In this brief post, I’ll introduce a data mining tool based on the R statistical programming language called Rattle
. We’ll use it to take a look at the raw dataset we constructed in a previous post using open-source data from the Allen Institute for Brain Science’s Aging, Dementia, and TBI Study.
Installing and Starting Rattle
Most of the time, I like to use an Anaconda distribution of Jupyter Lab to write and run scripts in R. For installing and running Rattle
, though, I’m using the command-line interface (“Anaconda Prompt”; I’m on a PC running Windows 10). After navigating to my favorite directory, I type R
after the prompt to start the R terminal:
Rattle
is made by Togaware and we can get it directly from their site by entering the following line of code in front of the prompt.
install.packages('rattle', repos='https://rattle.togaware.com', type='source')
Once installed, we load the library…
library(rattle)
…and start the graphical user interface using the following command…
rattle()
Loading Data & Looking at Distributions
I saved a CSV version of the dataset we made at the end of this blog post. It consists of genetic, pathological, demographic, and medical history data for 107 study participants. We’ll load it into Rattle
by locating the file and pressing the “Execute” button in the top left corner.
Rattle
makes an initial guess at data types and variable purposes (input, target, etc.). If we wanted to recode any variables as a different type (i.e. make a numeric variable into a categorical one or vice versa), we can do that on the Transform tab. We can change the variable purposes in the Data tab. For example, Rattle
makes the last column in the table the Target variable. In this case, the last column is the nia_reagan
variable, which encodes a pathological Alzheimer’s diagnosis of the patient made post-mortem according to a specific set of criteria. We want to make the Target act_demented
, which takes the values “Dementia” or “No Dementia”. To do this, we use the buttons to make nia_reagan
an Input variable and act_demented
the Target. Then we press Execute again.
The note at the bottom of the window indicates the change we made.

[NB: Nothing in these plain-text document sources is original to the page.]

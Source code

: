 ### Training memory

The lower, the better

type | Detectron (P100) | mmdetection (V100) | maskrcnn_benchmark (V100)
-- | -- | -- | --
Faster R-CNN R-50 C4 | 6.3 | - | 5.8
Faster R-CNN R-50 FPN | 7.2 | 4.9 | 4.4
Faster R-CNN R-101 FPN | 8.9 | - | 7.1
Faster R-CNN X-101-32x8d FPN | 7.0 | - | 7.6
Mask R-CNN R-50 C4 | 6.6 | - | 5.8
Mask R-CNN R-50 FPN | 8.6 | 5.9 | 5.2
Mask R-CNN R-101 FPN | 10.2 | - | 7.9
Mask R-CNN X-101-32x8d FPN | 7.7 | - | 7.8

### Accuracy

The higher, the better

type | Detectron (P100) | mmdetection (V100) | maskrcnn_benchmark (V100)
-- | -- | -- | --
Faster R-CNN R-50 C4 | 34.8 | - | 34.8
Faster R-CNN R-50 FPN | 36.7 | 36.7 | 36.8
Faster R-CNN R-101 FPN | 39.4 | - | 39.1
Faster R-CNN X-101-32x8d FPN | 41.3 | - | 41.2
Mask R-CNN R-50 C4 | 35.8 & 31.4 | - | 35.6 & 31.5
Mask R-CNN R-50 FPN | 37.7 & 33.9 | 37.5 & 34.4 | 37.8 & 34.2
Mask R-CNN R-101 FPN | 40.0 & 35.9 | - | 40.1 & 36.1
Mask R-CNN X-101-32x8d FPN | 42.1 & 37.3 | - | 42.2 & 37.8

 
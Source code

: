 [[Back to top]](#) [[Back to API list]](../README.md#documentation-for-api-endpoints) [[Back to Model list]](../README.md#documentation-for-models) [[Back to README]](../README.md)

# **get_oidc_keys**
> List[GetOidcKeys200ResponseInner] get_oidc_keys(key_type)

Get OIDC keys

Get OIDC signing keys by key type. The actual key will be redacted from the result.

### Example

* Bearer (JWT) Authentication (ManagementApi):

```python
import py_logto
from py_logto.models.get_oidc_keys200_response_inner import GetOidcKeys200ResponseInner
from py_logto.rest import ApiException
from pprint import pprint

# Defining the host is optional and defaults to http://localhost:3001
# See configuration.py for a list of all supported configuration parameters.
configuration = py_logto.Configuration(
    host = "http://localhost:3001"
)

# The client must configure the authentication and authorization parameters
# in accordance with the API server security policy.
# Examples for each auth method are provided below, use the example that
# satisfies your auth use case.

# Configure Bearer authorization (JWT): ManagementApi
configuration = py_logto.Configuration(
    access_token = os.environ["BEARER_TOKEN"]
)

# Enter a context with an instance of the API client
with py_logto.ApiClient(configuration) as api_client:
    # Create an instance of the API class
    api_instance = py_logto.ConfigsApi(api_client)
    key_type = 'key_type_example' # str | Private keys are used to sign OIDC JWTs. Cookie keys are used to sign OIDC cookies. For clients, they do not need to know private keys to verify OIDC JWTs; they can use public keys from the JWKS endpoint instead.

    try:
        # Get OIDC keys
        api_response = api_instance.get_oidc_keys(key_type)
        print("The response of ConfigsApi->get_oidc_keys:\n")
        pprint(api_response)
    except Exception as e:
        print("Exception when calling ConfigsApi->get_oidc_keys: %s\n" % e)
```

Let’s say we want to get a quick look at the distributions of some of the numeric variables. We click on the Explore tab (blue arrow in the screen shot below) and select Distributions (orange box). We’ll take a look at three numeric variables (pink boxes) from hippocampus (HIP) brain samples:
- The amount of phosphorylated tau protein -
ptau_ng_per_mg.HIP
- The amount of unphosphorylated tau -
tau_ng_per_mg.HIP
- The ratio between phosphorylated and unphosphorylated tau -
ptau_over_tau_ratio.HIP
We’ll group the variables according to our Target, act_demented
(brown box below).
Clicking Execute opens a new window with histograms for the variables we selected.
While I find Rattle
to not be as sophisticated as some other data mining tools (Orange
for Python, SAS Enterprise Miner), it is great for getting a peak at data if I’m working in R.
Thanks for reading and happy data mining!